Malcolm continues to use the program for personal gain, by giving the kids chocolate cravings, making them all wear blue, etc. One day, after Scott is almost late for school due to being mesmerized by the software, Jim get suspicious about Earth Protectors and decides to take Adam with him to the bank so he can use his electrical powers to make the computer system bring back up the Earth Protectors program.

Unfortunately, he gets over-excited at the thought that he could finally help his parents save the day that he overloads the computer's power supply, frying the system, destroying any information that they might have been able to recover. Meanwhile, Scott pretends to have superhuman strength and the ability to fly, so as not to disappoint his parents, who would be unhappy to learn that their son is normal. But he lets the success go to his head, because once the Earth Protectors program is fully developed so it will work just as well on parents as it does on their children, Malcolm blows up their warehouse, with Nina inside.

Scott tries to save her, but they both almost end up getting killed, but are saved by his father, who was told by his grandfather, who discovered Scott's ruse, that he is not super powered. They are safe, but Scott drops his mask in the process. Malcolm later finds it and matches it to Scott. Malcolm then sends a super strong version of the program to Scott during school, and has him tell him everything, about his family.

Malcolm then sends a special version of the program to Scott's teacher, and tells her that she needs to give that disk to Scott. He also tells her that all the children's parents have to watch that night's lesson, with them. Scott almost brings the special disk home, but accidentally runs into a girl in his class, Amy, whom he secretly likes.

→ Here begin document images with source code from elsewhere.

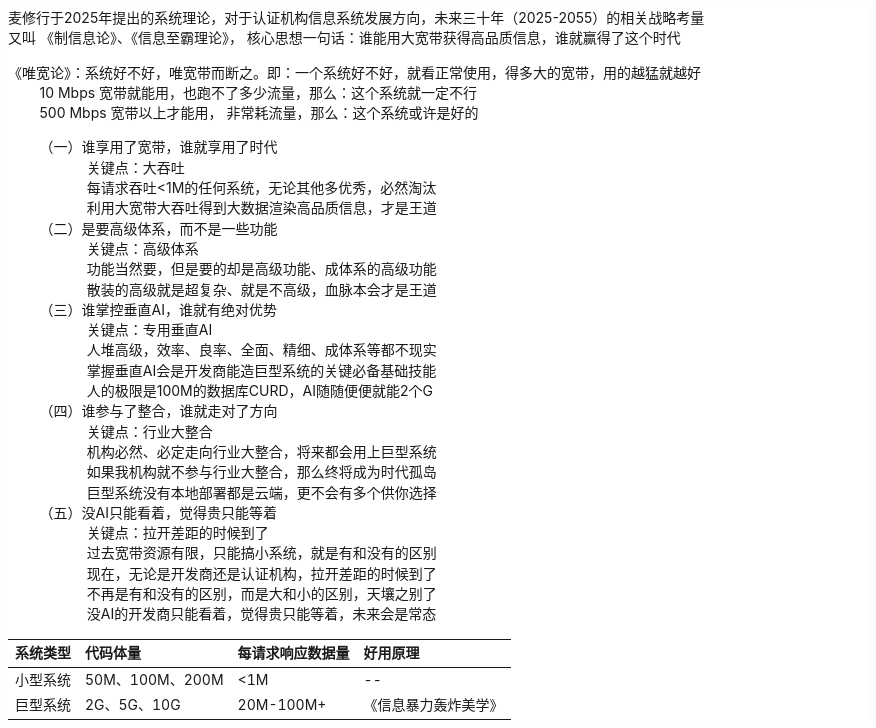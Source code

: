 麦修行于2025年提出的系统理论，对于认证机构信息系统发展方向，未来三十年（2025-2055）的相关战略考量 <br/>
又叫 《制信息论》、《信息至霸理论》， 核心思想一句话：谁能用大宽带获得高品质信息，谁就赢得了这个时代

《唯宽论》：系统好不好，唯宽带而断之。即：一个系统好不好，就看正常使用，得多大的宽带，用的越猛就越好 <br/>
&nbsp;&nbsp;&nbsp;&nbsp;&nbsp;&nbsp;&nbsp;&nbsp;10 Mbps 宽带就能用，也跑不了多少流量，那么：这个系统就一定不行 <br/>
&nbsp;&nbsp;&nbsp;&nbsp;&nbsp;&nbsp;&nbsp;&nbsp;500 Mbps 宽带以上才能用， 非常耗流量，那么：这个系统或许是好的

&nbsp;&nbsp;&nbsp;&nbsp;&nbsp;&nbsp;&nbsp;&nbsp;（一）谁享用了宽带，谁就享用了时代 <br/>
&nbsp;&nbsp;&nbsp;&nbsp;&nbsp;&nbsp;&nbsp;&nbsp;&nbsp;&nbsp;&nbsp;&nbsp;&nbsp;&nbsp;&nbsp;&nbsp;&nbsp;&nbsp;&nbsp;&nbsp;关键点：大吞吐 <br/>
&nbsp;&nbsp;&nbsp;&nbsp;&nbsp;&nbsp;&nbsp;&nbsp;&nbsp;&nbsp;&nbsp;&nbsp;&nbsp;&nbsp;&nbsp;&nbsp;&nbsp;&nbsp;&nbsp;&nbsp;每请求吞吐<1M的任何系统，无论其他多优秀，必然淘汰 <br/>
&nbsp;&nbsp;&nbsp;&nbsp;&nbsp;&nbsp;&nbsp;&nbsp;&nbsp;&nbsp;&nbsp;&nbsp;&nbsp;&nbsp;&nbsp;&nbsp;&nbsp;&nbsp;&nbsp;&nbsp;利用大宽带大吞吐得到大数据渲染高品质信息，才是王道 <br/>
&nbsp;&nbsp;&nbsp;&nbsp;&nbsp;&nbsp;&nbsp;&nbsp;（二）是要高级体系，而不是一些功能 <br/>
&nbsp;&nbsp;&nbsp;&nbsp;&nbsp;&nbsp;&nbsp;&nbsp;&nbsp;&nbsp;&nbsp;&nbsp;&nbsp;&nbsp;&nbsp;&nbsp;&nbsp;&nbsp;&nbsp;&nbsp;关键点：高级体系 <br/>
&nbsp;&nbsp;&nbsp;&nbsp;&nbsp;&nbsp;&nbsp;&nbsp;&nbsp;&nbsp;&nbsp;&nbsp;&nbsp;&nbsp;&nbsp;&nbsp;&nbsp;&nbsp;&nbsp;&nbsp;功能当然要，但是要的却是高级功能、成体系的高级功能 <br/>
&nbsp;&nbsp;&nbsp;&nbsp;&nbsp;&nbsp;&nbsp;&nbsp;&nbsp;&nbsp;&nbsp;&nbsp;&nbsp;&nbsp;&nbsp;&nbsp;&nbsp;&nbsp;&nbsp;&nbsp;散装的高级就是超复杂、就是不高级，血脉本会才是王道 <br/>
&nbsp;&nbsp;&nbsp;&nbsp;&nbsp;&nbsp;&nbsp;&nbsp;（三）谁掌控垂直AI，谁就有绝对优势 <br/>
&nbsp;&nbsp;&nbsp;&nbsp;&nbsp;&nbsp;&nbsp;&nbsp;&nbsp;&nbsp;&nbsp;&nbsp;&nbsp;&nbsp;&nbsp;&nbsp;&nbsp;&nbsp;&nbsp;&nbsp;关键点：专用垂直AI <br/>
&nbsp;&nbsp;&nbsp;&nbsp;&nbsp;&nbsp;&nbsp;&nbsp;&nbsp;&nbsp;&nbsp;&nbsp;&nbsp;&nbsp;&nbsp;&nbsp;&nbsp;&nbsp;&nbsp;&nbsp;人堆高级，效率、良率、全面、精细、成体系等都不现实 <br/>
&nbsp;&nbsp;&nbsp;&nbsp;&nbsp;&nbsp;&nbsp;&nbsp;&nbsp;&nbsp;&nbsp;&nbsp;&nbsp;&nbsp;&nbsp;&nbsp;&nbsp;&nbsp;&nbsp;&nbsp;掌握垂直AI会是开发商能造巨型系统的关键必备基础技能 <br/>
&nbsp;&nbsp;&nbsp;&nbsp;&nbsp;&nbsp;&nbsp;&nbsp;&nbsp;&nbsp;&nbsp;&nbsp;&nbsp;&nbsp;&nbsp;&nbsp;&nbsp;&nbsp;&nbsp;&nbsp;人的极限是100M的数据库CURD，AI随随便便就能2个G <br/>
&nbsp;&nbsp;&nbsp;&nbsp;&nbsp;&nbsp;&nbsp;&nbsp;（四）谁参与了整合，谁就走对了方向 <br/>
&nbsp;&nbsp;&nbsp;&nbsp;&nbsp;&nbsp;&nbsp;&nbsp;&nbsp;&nbsp;&nbsp;&nbsp;&nbsp;&nbsp;&nbsp;&nbsp;&nbsp;&nbsp;&nbsp;&nbsp;关键点：行业大整合 <br/>
&nbsp;&nbsp;&nbsp;&nbsp;&nbsp;&nbsp;&nbsp;&nbsp;&nbsp;&nbsp;&nbsp;&nbsp;&nbsp;&nbsp;&nbsp;&nbsp;&nbsp;&nbsp;&nbsp;&nbsp;机构必然、必定走向行业大整合，将来都会用上巨型系统 <br/>
&nbsp;&nbsp;&nbsp;&nbsp;&nbsp;&nbsp;&nbsp;&nbsp;&nbsp;&nbsp;&nbsp;&nbsp;&nbsp;&nbsp;&nbsp;&nbsp;&nbsp;&nbsp;&nbsp;&nbsp;如果我机构就不参与行业大整合，那么终将成为时代孤岛 <br/>
&nbsp;&nbsp;&nbsp;&nbsp;&nbsp;&nbsp;&nbsp;&nbsp;&nbsp;&nbsp;&nbsp;&nbsp;&nbsp;&nbsp;&nbsp;&nbsp;&nbsp;&nbsp;&nbsp;&nbsp;巨型系统没有本地部署都是云端，更不会有多个供你选择 <br/>
&nbsp;&nbsp;&nbsp;&nbsp;&nbsp;&nbsp;&nbsp;&nbsp;（五）没AI只能看着，觉得贵只能等着 <br/>
&nbsp;&nbsp;&nbsp;&nbsp;&nbsp;&nbsp;&nbsp;&nbsp;&nbsp;&nbsp;&nbsp;&nbsp;&nbsp;&nbsp;&nbsp;&nbsp;&nbsp;&nbsp;&nbsp;&nbsp;关键点：拉开差距的时候到了 <br/>
&nbsp;&nbsp;&nbsp;&nbsp;&nbsp;&nbsp;&nbsp;&nbsp;&nbsp;&nbsp;&nbsp;&nbsp;&nbsp;&nbsp;&nbsp;&nbsp;&nbsp;&nbsp;&nbsp;&nbsp;过去宽带资源有限，只能搞小系统，就是有和没有的区别 <br/>
&nbsp;&nbsp;&nbsp;&nbsp;&nbsp;&nbsp;&nbsp;&nbsp;&nbsp;&nbsp;&nbsp;&nbsp;&nbsp;&nbsp;&nbsp;&nbsp;&nbsp;&nbsp;&nbsp;&nbsp;现在，无论是开发商还是认证机构，拉开差距的时候到了 <br/>
&nbsp;&nbsp;&nbsp;&nbsp;&nbsp;&nbsp;&nbsp;&nbsp;&nbsp;&nbsp;&nbsp;&nbsp;&nbsp;&nbsp;&nbsp;&nbsp;&nbsp;&nbsp;&nbsp;&nbsp;不再是有和没有的区别，而是大和小的区别，天壤之别了 <br/>
&nbsp;&nbsp;&nbsp;&nbsp;&nbsp;&nbsp;&nbsp;&nbsp;&nbsp;&nbsp;&nbsp;&nbsp;&nbsp;&nbsp;&nbsp;&nbsp;&nbsp;&nbsp;&nbsp;&nbsp;没AI的开发商只能看着，觉得贵只能等着，未来会是常态

系统类型  |代码体量         |每请求响应数据量  |好用原理
----------|:----------------|:-----------------|:---------------------
小型系统  |50M、100M、200M  |<1M               |--
巨型系统  |2G、5G、10G      |20M-100M+         |《信息暴力轰炸美学》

They end up mixing up the disks, and instead Amy's mother subconsciously robs a bank and goes to Earth Protectors' new warehouse. After tying her up, they use her as bait to lure Scott's parents and brother to the warehouse. Once there, they capture them with aluminium foil, a superhero's only weakness. Scott, along with Amy and his best friend, Randy head to the warehouse to save his family from being brainwashed by Malcolm into becoming super villains who will obey anything he says.

When they get there, they are helped by Nina, who has become disgusted by Malcolm's antics. Nina tries to replace the bad disk with one of the good disks, but is stopped by one of Malcolm's henchmen. Scott has literally less than a second to stop the machine from permanently reprogramming his family. He uses a soccer ball to smash the main computer, stopping it with only milliseconds to spare.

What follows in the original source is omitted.